Bon sens écologiquement dangereux

par Thierry Crouzet
lundi 7 août 2006

Les gens avec un rythme cardiaque irrégulier ont plus de chances d’avoir un problème cardiaque. Dans les années 1980, le bon sens dicta aux médecins d’administrer un traitement pour réguler le rythme cardiaque de tous les arythmiques. Résultat : la mortalité a été multipliée par deux, voire par trois, pour ceux qui ont une athymie faible ! Le bon sens n’est pas toujours fiable. Il nous dit d’ailleurs que la Terre est plate !

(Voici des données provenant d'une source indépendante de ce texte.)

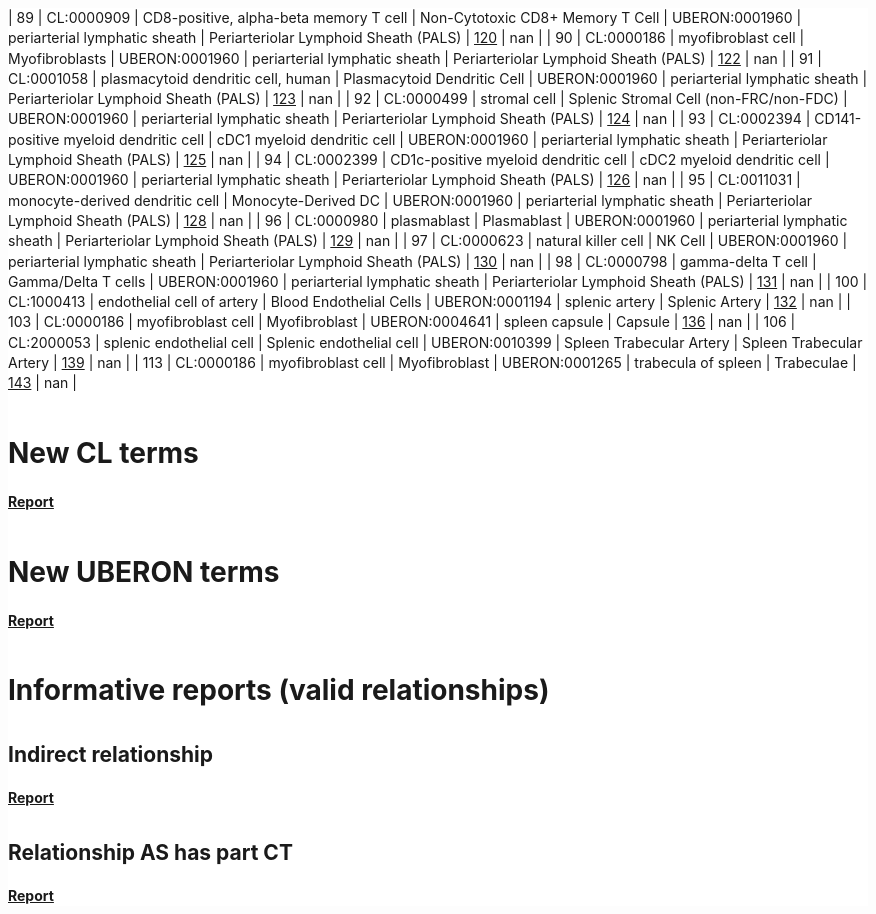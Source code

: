 |  89 | CL:0000909 | CD8-positive, alpha-beta memory T cell               | Non-Cytotoxic CD8+ Memory T Cell       | UBERON:0001960 | periarterial lymphatic sheath | Periarteriolar Lymphoid Sheath (PALS) | [120](https://docs.google.com/spreadsheets/d/1KugrRJwk_IlvOpCpDffvk9YKFbSFd4PtJgAzxgrAmtM/edit#gid=69626346&range=120:120) |    nan           |
|  90 | CL:0000186 | myofibroblast cell                                   | Myofibroblasts                         | UBERON:0001960 | periarterial lymphatic sheath | Periarteriolar Lymphoid Sheath (PALS) | [122](https://docs.google.com/spreadsheets/d/1KugrRJwk_IlvOpCpDffvk9YKFbSFd4PtJgAzxgrAmtM/edit#gid=69626346&range=122:122) |    nan           |
|  91 | CL:0001058 | plasmacytoid dendritic cell, human                   | Plasmacytoid Dendritic Cell            | UBERON:0001960 | periarterial lymphatic sheath | Periarteriolar Lymphoid Sheath (PALS) | [123](https://docs.google.com/spreadsheets/d/1KugrRJwk_IlvOpCpDffvk9YKFbSFd4PtJgAzxgrAmtM/edit#gid=69626346&range=123:123) |    nan           |
|  92 | CL:0000499 | stromal cell                                         | Splenic Stromal Cell (non-FRC/non-FDC) | UBERON:0001960 | periarterial lymphatic sheath | Periarteriolar Lymphoid Sheath (PALS) | [124](https://docs.google.com/spreadsheets/d/1KugrRJwk_IlvOpCpDffvk9YKFbSFd4PtJgAzxgrAmtM/edit#gid=69626346&range=124:124) |    nan           |
|  93 | CL:0002394 | CD141-positive myeloid dendritic cell                | cDC1 myeloid dendritic cell            | UBERON:0001960 | periarterial lymphatic sheath | Periarteriolar Lymphoid Sheath (PALS) | [125](https://docs.google.com/spreadsheets/d/1KugrRJwk_IlvOpCpDffvk9YKFbSFd4PtJgAzxgrAmtM/edit#gid=69626346&range=125:125) |    nan           |
|  94 | CL:0002399 | CD1c-positive myeloid dendritic cell                 | cDC2 myeloid dendritic cell            | UBERON:0001960 | periarterial lymphatic sheath | Periarteriolar Lymphoid Sheath (PALS) | [126](https://docs.google.com/spreadsheets/d/1KugrRJwk_IlvOpCpDffvk9YKFbSFd4PtJgAzxgrAmtM/edit#gid=69626346&range=126:126) |    nan           |
|  95 | CL:0011031 | monocyte-derived dendritic cell                      | Monocyte-Derived DC                    | UBERON:0001960 | periarterial lymphatic sheath | Periarteriolar Lymphoid Sheath (PALS) | [128](https://docs.google.com/spreadsheets/d/1KugrRJwk_IlvOpCpDffvk9YKFbSFd4PtJgAzxgrAmtM/edit#gid=69626346&range=128:128) |    nan           |
|  96 | CL:0000980 | plasmablast                                          | Plasmablast                            | UBERON:0001960 | periarterial lymphatic sheath | Periarteriolar Lymphoid Sheath (PALS) | [129](https://docs.google.com/spreadsheets/d/1KugrRJwk_IlvOpCpDffvk9YKFbSFd4PtJgAzxgrAmtM/edit#gid=69626346&range=129:129) |    nan           |
|  97 | CL:0000623 | natural killer cell                                  | NK Cell                                | UBERON:0001960 | periarterial lymphatic sheath | Periarteriolar Lymphoid Sheath (PALS) | [130](https://docs.google.com/spreadsheets/d/1KugrRJwk_IlvOpCpDffvk9YKFbSFd4PtJgAzxgrAmtM/edit#gid=69626346&range=130:130) |    nan           |
|  98 | CL:0000798 | gamma-delta T cell                                   | Gamma/Delta T cells                    | UBERON:0001960 | periarterial lymphatic sheath | Periarteriolar Lymphoid Sheath (PALS) | [131](https://docs.google.com/spreadsheets/d/1KugrRJwk_IlvOpCpDffvk9YKFbSFd4PtJgAzxgrAmtM/edit#gid=69626346&range=131:131) |    nan           |
| 100 | CL:1000413 | endothelial cell of artery                           | Blood Endothelial Cells                | UBERON:0001194 | splenic artery                | Splenic Artery                        | [132](https://docs.google.com/spreadsheets/d/1KugrRJwk_IlvOpCpDffvk9YKFbSFd4PtJgAzxgrAmtM/edit#gid=69626346&range=132:132) |    nan           |
| 103 | CL:0000186 | myofibroblast cell                                   | Myofibroblast                          | UBERON:0004641 | spleen capsule                | Capsule                               | [136](https://docs.google.com/spreadsheets/d/1KugrRJwk_IlvOpCpDffvk9YKFbSFd4PtJgAzxgrAmtM/edit#gid=69626346&range=136:136) |    nan           |
| 106 | CL:2000053 | splenic endothelial cell                             | Splenic endothelial cell               | UBERON:0010399 | Spleen Trabecular Artery      | Spleen Trabecular Artery              | [139](https://docs.google.com/spreadsheets/d/1KugrRJwk_IlvOpCpDffvk9YKFbSFd4PtJgAzxgrAmtM/edit#gid=69626346&range=139:139) |    nan           |
| 113 | CL:0000186 | myofibroblast cell                                   | Myofibroblast                          | UBERON:0001265 | trabecula of spleen           | Trabeculae                            | [143](https://docs.google.com/spreadsheets/d/1KugrRJwk_IlvOpCpDffvk9YKFbSFd4PtJgAzxgrAmtM/edit#gid=69626346&range=143:143) |    nan           |




# New CL terms
[**Report**](new_cl_terms_Spleen.tsv)




# New UBERON terms
[**Report**](new_uberon_terms_Spleen.tsv)




# Informative reports (valid relationships)

## Indirect relationship
[**Report**](class_Spleen_indirect_log.tsv)
## Relationship AS has part CT
[**Report**](Spleen_AS_has_part_CT_log.tsv)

Nous aurions dû nous méfier de lui, mais non, nous lui faisons toujours confiance, comme quand nous nous croyons capables d’anticiper l’avenir. Ces dernières semaines, j’ai lu plusieurs articles qui questionnent le bon sens écologique. Et qui nous montrent combien nous devons être prudents avant d’adopter de nouvelles technologies.

Les éoliennes

Il nous paraît évident qu’elles permettent la production d’énergie propre ; peu importe leur bilan économique. Le bon sens dicte de construire de plus en plus d’éoliennes même si elles gâchent les paysages et massacrent souvent dans leurs pales les oiseaux de passage. Ce risque est connu, il vaut la peine d’être pris. J’ai toujours été de cet avis. En 2005, la production mondiale d’énergie éolienne a augmenté de 43 % pour atteindre 60 000 mégawatts, 12 fois la consommation énergétique de l’Irlande.

Mais faut-il se fier au bon sens avant de prendre une décision ? Quel est le coût réel d’un champ d’éoliennes ? Quelle quantité de CO2 sera dégagée lors de la construction de l’infrastructure, combien lors de la fabrication des éoliennes ? Toutes les pollutions ne doivent-elles pas être comptabilisées ?

Quand on construit un champ d’éoliennes, on cherche des endroits peu peuplés, par exemple dans les tourbières en Irlande. Le coût de l’infrastructure est alors toujours élevé, les travaux sources d’important dégagement en CO2 et autres gaz à effet de serre. Et ils perturbent l’environnement. Suivant les calculs les plus pessimistes de Richard Lindsay, il faut alors 16 ans pour qu’une éolienne, qui a une durée de vie de 25 ans, annule la pollution que sa construction a engendrée !

Face à la complexité, le bon sens défaille. Il oublie de tenir compte de toutes les implications. Il ne peut d’ailleurs y parvenir. Que faut-il faire alors ? Plutôt que construire d’immenses champs d’éoliennes, il est sans doute préférable d’opter pour la micro-génération suggère Richard Lindsay. Plutôt que se lancer dans des projets géants impossibles à maîtriser, il vaut mieux que chacun de nous place une petite turbine sur son toit. C’est un bel exemple qui devrait nous pousser à agir par nous même, localement.

Les arbres

Un autre article, aussi publié dans NewScientist, m’a interpellé. Le bon sens nous incite à planter des arbres pour lutter contre la pollution. Du coup, le traité de Kyoto propose aux pays incapables de réduire leurs émissions d’avoir la main verte.

Est-ce vraiment une bonne idée ? Une étude vient de révéler que les feuillages dégagent du méthane, un des gaz à effet de serre les plus nocifs. Les experts ne sont pas encore arrivés à un accord sur les volumes mais le dégagement est avéré.

Le bon sens est encore une fois mis en question. Les solutions les plus évidentes ne sont pas nécessairement les meilleures. Plutôt que se lancer dans de vastes projets pour réduire les gaz à effet de serre, projet dont personne ne peut maîtriser les tenants et les aboutissements, n’est-il pas préférable d’attaquer le problème à la source, là où se produisent les pollutions, c’est-à-dire chez nous ?

Il est un peu facile de polluer d’un côté et de planter des arbres d’un autre en croyant qu’on règle le problème. Les pollutions doivent être évitées à tout prix. Il n’y a pas de compensations possibles.